◆ Problem to solve: Retype, word for word, the lines from the first line of the entries through the line that holds "4. Booleans"; leave out the pictures.

◆ Information:
----------

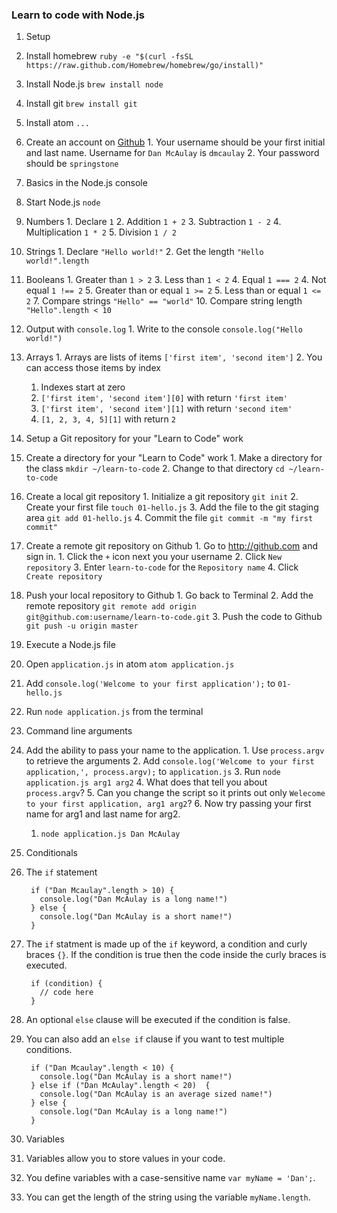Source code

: ### Learn to code with Node.js

1. Setup
  1. Install homebrew `ruby -e "$(curl -fsSL https://raw.github.com/Homebrew/homebrew/go/install)"`
  2. Install Node.js `brew install node`
  3. Install git `brew install git`
  4. Install atom `...`
  5. Create an account on [Github](http://www.github.com)
    1. Your username should be your first initial and last name. Username for `Dan McAulay` is `dmcaulay`
    2. Your password should be `springstone`

2. Basics in the Node.js console
  1. Start Node.js `node`
  2. Numbers
    1. Declare `1`
    2. Addition `1 + 2`
    3. Subtraction `1 - 2`
    4. Multiplication `1 * 2`
    5. Division `1 / 2`
  3. Strings
    1. Declare `"Hello world!"`
    2. Get the length `"Hello world!".length`
  4. Booleans
    1. Greater than `1 > 2`
    3. Less than `1 < 2`
    4. Equal `1 === 2`
    4. Not equal `1 !== 2`
    5. Greater than or equal `1 >= 2`
    5. Less than or equal `1 <= 2`
    7. Compare strings `"Hello" == "world"`
    10. Compare string length `"Hello".length < 10`
  5. Output with `console.log`
    1. Write to the console `console.log("Hello world!")`
  6. Arrays
    1. Arrays are lists of items `['first item', 'second item']`
    2. You can access those items by index
      1. Indexes start at zero 
      2. `['first item', 'second item'][0]` with return `'first item'`
      3. `['first item', 'second item'][1]` with return `'second item'`
      3. `[1, 2, 3, 4, 5][1]` with return `2`

3. Setup a Git repository for your "Learn to Code" work
  1. Create a directory for your "Learn to Code" work
    1. Make a directory for the class `mkdir ~/learn-to-code`
    2. Change to that directory `cd ~/learn-to-code`
  2. Create a local git repository
    1. Initialize a git repository `git init`
    2. Create your first file `touch 01-hello.js`
    3. Add the file to the git staging area `git add 01-hello.js`
    4. Commit the file `git commit -m "my first commit"`
  3. Create a remote git repository on Github
    1. Go to http://github.com and sign in.
    1. Click the `+` icon next you your username
    2. Click `New repository`
    3. Enter `learn-to-code` for the `Repository name`
    4. Click `Create repository`
  4. Push your local repository to Github
    1. Go back to Terminal
    2. Add the remote repository `git remote add origin git@github.com:username/learn-to-code.git`
    3. Push the code to Github `git push -u origin master`

4. Execute a Node.js file
  1. Open `application.js` in atom `atom application.js`
  2. Add `console.log('Welcome to your first application');` to `01-hello.js`
  3. Run `node application.js` from the terminal

8. Command line arguments
  1. Add the ability to pass your name to the application.
    1. Use `process.argv` to retrieve the arguments
    2. Add `console.log('Welcome to your first application,', process.argv);` to `application.js`
    3. Run `node application.js arg1 arg2`
    4. What does that tell you about `process.argv`?
    5. Can you change the script so it prints out only `Welecome to your first application, arg1 arg2`?
    6. Now try passing your first name for arg1 and last name for arg2.
       1. `node application.js Dan McAulay`

6. Conditionals
  1. The `if` statement

          if ("Dan Mcaulay".length > 10) {
            console.log("Dan McAulay is a long name!")
          } else {
            console.log("Dan McAulay is a short name!")
          }

  2. The `if` statment is made up of the `if` keyword, a condition and curly braces `{}`.
     If the condition is true then the code inside the curly braces is executed.

          if (condition) {
            // code here
          }

  3. An optional `else` clause will be executed if the condition is false.
  4. You can also add an `else if` clause if you want to test multiple conditions.

          if ("Dan Mcaulay".length < 10) {
            console.log("Dan McAulay is a short name!")
          } else if ("Dan McAulay".length < 20)  {
            console.log("Dan McAulay is an average sized name!")
          } else {
            console.log("Dan McAulay is a long name!")
          }

7. Variables
  1. Variables allow you to store values in your code.
  2. You define variables with a case-sensitive name `var myName = 'Dan';`.
  3. You can get the length of the string using the variable `myName.length`.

----------

◆ Result of this task:
Source code

: ### Learn to code with Node.js

1. Setup
  1. Install homebrew `ruby -e "$(curl -fsSL https://raw.github.com/Homebrew/homebrew/go/install)"`
  2. Install Node.js `brew install node`
  3. Install git `brew install git`
  4. Install atom `...`
  5. Create an account on [Github](http://www.github.com)
    1. Your username should be your first initial and last name. Username for `Dan McAulay` is `dmcaulay`
    2. Your password should be `springstone`

2. Basics in the Node.js console
  1. Start Node.js `node`
  2. Numbers
    1. Declare `1`
    2. Addition `1 + 2`
    3. Subtraction `1 - 2`
    4. Multiplication `1 * 2`
    5. Division `1 / 2`
  3. Strings
    1. Declare `"Hello world!"`
    2. Get the length `"Hello world!".length`
  4. Booleans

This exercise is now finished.